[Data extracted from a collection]
Start of Block
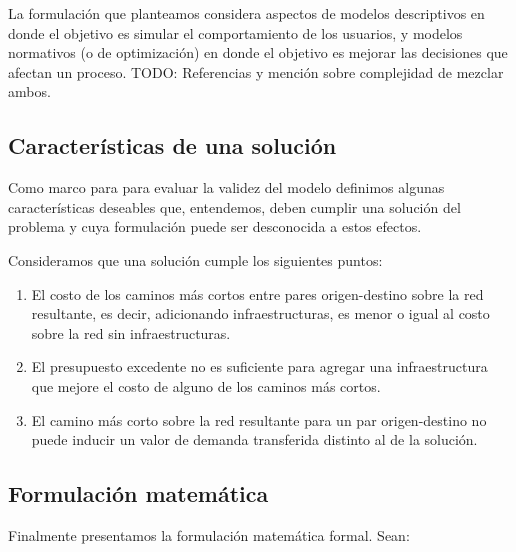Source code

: \documentclass{article}
\begin{document}
  La formulación que planteamos considera aspectos de modelos descriptivos en donde el objetivo es simular el comportamiento de los usuarios, y modelos normativos (o de optimización) en donde el objetivo es mejorar las decisiones que afectan un proceso. TODO: Referencias y mención sobre complejidad de mezclar ambos.

  \subsection{Características de una solución}

  Como marco para para evaluar la validez del modelo definimos algunas características deseables que, entendemos, deben cumplir una solución del problema y cuya formulación puede ser desconocida a estos efectos.

  Consideramos que una solución cumple los siguientes puntos:

  \begin{enumerate}
      \item{El costo de los caminos más cortos entre pares origen-destino sobre la red resultante, es decir, adicionando infraestructuras, es menor o igual al costo sobre la red sin infraestructuras.}
    \item{\label{budgetexcess} El presupuesto excedente no es suficiente para agregar una infraestructura que mejore el costo de alguno de los caminos más cortos.}
    \item{El camino más corto sobre la red resultante para un par origen-destino no puede inducir un valor de demanda transferida distinto al de la solución.}
  \end{enumerate}

  \subsection{Formulación matemática}

  Finalmente presentamos la formulación matemática formal. Sean:
\end{document}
End of Block
- [Directions for this task] Copy out all lines from the records where the word "matemática" appears.

- [Answer space]
  \subsection{Formulación matemática}
  Finalmente presentamos la formulación matemática formal. Sean:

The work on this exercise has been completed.